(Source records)
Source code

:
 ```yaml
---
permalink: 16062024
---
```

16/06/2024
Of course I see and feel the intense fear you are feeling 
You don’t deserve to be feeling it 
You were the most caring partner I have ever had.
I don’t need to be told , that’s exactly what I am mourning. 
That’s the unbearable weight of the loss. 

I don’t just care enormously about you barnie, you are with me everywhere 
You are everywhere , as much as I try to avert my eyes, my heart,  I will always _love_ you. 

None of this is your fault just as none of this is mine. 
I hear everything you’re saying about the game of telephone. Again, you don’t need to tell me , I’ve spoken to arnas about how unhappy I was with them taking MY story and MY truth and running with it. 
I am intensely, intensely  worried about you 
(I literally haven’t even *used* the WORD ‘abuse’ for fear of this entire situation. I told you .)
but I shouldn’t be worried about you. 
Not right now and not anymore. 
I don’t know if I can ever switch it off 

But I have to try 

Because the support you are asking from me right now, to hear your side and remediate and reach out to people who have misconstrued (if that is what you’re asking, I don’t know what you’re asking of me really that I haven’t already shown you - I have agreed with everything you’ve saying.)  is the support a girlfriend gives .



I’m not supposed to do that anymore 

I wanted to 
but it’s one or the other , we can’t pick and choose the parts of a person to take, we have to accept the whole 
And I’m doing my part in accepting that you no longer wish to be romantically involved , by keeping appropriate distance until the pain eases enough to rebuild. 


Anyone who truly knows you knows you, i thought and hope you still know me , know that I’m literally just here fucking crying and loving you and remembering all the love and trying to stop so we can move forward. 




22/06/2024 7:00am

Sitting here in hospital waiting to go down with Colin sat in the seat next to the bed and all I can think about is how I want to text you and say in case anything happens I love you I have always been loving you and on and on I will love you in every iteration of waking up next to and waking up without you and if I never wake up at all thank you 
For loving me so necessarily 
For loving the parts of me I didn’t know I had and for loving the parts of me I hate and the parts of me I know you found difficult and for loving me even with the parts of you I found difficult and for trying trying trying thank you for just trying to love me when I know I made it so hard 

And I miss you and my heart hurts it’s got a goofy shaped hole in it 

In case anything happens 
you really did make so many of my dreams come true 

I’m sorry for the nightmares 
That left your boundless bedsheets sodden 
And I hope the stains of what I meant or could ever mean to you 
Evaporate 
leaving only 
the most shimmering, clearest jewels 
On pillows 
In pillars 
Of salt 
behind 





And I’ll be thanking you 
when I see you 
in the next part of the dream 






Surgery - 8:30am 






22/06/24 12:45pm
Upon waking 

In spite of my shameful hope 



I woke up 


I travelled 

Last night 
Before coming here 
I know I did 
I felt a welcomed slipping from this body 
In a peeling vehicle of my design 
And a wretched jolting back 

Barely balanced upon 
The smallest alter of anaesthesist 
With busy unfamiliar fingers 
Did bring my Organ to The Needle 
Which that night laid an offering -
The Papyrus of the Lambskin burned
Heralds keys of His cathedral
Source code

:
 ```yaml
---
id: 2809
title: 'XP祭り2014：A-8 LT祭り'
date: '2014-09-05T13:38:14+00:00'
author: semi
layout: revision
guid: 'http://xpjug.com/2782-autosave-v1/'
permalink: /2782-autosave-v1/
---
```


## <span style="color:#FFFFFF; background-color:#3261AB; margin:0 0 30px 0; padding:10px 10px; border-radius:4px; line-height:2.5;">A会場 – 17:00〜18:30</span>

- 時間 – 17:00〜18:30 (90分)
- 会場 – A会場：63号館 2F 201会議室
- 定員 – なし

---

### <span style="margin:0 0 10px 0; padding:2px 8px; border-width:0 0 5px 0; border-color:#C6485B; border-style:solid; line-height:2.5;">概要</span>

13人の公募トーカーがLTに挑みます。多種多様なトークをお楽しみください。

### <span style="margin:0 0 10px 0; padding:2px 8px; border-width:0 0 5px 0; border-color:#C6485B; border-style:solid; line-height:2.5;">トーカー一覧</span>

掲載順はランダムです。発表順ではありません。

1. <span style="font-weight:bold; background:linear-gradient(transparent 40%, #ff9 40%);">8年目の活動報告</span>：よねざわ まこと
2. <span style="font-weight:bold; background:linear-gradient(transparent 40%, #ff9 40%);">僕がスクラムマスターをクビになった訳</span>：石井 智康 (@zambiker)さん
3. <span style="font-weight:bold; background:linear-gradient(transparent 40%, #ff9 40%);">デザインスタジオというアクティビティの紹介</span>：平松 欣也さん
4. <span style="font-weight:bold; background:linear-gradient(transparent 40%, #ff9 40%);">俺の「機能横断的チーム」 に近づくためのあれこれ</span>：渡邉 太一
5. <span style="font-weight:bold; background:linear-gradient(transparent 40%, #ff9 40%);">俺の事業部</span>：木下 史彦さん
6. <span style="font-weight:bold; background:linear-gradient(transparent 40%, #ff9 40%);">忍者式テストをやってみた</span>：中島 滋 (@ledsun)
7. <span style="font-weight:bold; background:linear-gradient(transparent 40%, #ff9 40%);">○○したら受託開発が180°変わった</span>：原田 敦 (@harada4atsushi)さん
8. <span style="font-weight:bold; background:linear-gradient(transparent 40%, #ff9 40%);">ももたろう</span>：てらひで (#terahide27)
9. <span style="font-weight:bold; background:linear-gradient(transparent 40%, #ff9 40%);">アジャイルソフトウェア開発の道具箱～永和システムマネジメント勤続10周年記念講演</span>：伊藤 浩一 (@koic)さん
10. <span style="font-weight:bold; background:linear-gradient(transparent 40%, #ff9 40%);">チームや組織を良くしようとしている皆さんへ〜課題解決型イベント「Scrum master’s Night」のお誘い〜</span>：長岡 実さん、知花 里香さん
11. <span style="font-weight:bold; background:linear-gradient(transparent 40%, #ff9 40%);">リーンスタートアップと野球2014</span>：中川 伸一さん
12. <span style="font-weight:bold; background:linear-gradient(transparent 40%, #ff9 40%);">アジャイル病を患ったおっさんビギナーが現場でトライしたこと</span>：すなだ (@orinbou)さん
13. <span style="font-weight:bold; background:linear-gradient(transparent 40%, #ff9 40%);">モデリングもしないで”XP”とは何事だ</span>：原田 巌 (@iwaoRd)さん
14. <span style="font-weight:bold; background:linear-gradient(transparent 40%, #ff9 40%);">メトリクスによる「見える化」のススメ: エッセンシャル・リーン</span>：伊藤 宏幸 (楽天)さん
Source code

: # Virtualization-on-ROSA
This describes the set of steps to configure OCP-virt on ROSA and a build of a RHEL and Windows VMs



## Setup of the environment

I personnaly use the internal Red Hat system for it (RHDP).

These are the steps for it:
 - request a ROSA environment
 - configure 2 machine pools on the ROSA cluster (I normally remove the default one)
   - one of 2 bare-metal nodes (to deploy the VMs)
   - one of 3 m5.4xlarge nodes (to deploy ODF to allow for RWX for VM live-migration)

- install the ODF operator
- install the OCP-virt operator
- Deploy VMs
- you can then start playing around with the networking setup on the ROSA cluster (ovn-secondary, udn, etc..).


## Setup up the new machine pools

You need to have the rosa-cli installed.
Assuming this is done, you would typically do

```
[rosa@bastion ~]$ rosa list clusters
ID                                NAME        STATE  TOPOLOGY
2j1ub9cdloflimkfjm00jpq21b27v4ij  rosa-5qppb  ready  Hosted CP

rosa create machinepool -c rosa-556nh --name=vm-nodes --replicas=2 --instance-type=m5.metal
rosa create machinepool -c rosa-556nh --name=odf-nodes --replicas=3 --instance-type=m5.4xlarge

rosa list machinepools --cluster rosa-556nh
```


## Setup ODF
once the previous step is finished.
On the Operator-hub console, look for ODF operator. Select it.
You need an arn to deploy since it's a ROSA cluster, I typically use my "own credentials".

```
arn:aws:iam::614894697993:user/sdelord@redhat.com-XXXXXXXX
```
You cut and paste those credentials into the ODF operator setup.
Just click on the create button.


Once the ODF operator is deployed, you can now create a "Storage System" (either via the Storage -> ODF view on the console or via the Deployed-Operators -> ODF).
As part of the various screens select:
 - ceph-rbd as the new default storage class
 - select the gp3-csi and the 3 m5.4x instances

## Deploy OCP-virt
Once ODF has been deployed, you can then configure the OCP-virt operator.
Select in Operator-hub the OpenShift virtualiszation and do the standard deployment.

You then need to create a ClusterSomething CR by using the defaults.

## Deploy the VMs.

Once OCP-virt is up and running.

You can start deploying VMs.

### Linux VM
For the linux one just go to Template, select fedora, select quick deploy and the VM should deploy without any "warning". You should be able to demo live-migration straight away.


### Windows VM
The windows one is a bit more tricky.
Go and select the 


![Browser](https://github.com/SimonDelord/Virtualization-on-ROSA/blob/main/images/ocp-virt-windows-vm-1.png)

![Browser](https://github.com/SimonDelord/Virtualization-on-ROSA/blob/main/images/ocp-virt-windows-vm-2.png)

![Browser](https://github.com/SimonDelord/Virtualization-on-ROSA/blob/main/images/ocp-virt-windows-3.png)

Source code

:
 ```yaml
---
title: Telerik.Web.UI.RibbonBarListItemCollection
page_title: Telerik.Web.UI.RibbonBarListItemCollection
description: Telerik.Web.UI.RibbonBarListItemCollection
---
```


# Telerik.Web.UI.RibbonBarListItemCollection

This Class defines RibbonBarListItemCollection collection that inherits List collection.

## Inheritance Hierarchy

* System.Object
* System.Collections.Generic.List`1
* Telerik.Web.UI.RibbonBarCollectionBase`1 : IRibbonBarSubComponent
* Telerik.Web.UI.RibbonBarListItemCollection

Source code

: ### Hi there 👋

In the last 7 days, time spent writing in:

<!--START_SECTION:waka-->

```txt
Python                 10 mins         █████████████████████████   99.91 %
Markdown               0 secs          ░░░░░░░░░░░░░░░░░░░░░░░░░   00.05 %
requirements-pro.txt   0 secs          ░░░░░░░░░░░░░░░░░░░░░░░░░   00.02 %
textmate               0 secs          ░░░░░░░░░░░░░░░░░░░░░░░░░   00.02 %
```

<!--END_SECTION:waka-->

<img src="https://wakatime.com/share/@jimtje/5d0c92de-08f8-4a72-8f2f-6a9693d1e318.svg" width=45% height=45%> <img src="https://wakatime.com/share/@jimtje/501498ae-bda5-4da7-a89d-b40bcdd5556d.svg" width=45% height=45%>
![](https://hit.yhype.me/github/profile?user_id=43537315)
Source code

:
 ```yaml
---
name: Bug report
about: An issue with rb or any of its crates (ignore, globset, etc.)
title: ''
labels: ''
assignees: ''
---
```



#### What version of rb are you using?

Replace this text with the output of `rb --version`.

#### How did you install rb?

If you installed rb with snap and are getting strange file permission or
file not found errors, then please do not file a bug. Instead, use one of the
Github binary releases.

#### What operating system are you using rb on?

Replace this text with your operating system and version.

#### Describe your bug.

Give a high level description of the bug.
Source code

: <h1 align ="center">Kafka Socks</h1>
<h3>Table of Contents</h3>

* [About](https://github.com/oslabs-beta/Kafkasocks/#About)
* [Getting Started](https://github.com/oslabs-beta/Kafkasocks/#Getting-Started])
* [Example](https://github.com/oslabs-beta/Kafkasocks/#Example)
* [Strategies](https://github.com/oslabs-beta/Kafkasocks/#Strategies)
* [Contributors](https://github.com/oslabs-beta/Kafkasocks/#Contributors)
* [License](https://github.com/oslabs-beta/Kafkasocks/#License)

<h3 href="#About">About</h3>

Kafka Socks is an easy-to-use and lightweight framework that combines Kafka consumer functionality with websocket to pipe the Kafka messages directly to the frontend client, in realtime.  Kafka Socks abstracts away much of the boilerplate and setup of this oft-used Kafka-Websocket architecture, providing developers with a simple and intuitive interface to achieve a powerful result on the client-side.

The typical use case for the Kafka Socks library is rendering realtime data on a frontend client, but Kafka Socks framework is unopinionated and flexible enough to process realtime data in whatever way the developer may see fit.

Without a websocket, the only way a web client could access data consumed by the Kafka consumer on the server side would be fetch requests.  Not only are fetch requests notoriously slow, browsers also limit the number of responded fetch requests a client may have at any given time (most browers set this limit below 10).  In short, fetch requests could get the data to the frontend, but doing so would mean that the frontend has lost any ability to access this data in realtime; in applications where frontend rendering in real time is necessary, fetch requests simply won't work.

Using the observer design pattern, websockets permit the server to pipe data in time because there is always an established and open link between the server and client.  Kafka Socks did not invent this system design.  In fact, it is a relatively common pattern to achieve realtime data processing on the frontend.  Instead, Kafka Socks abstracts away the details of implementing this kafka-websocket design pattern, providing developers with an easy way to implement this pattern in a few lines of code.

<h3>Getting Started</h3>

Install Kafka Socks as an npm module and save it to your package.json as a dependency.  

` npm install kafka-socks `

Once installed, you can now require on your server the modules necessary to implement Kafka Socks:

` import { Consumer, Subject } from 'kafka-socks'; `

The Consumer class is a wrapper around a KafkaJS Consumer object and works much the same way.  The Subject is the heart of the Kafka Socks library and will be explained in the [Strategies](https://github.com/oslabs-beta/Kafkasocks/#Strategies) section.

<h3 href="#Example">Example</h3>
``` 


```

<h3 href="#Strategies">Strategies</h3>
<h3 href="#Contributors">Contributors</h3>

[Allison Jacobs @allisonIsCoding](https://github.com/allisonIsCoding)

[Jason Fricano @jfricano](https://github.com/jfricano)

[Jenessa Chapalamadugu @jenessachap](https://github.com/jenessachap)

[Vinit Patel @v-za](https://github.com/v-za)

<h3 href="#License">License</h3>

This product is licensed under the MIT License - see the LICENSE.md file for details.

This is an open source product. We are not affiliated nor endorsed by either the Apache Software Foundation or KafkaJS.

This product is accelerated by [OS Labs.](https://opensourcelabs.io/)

*Task to complete*. Work out how many lines in the data above contain the word "RibbonBarListItemCollection" and respond with that number only.

*Answer section*. 6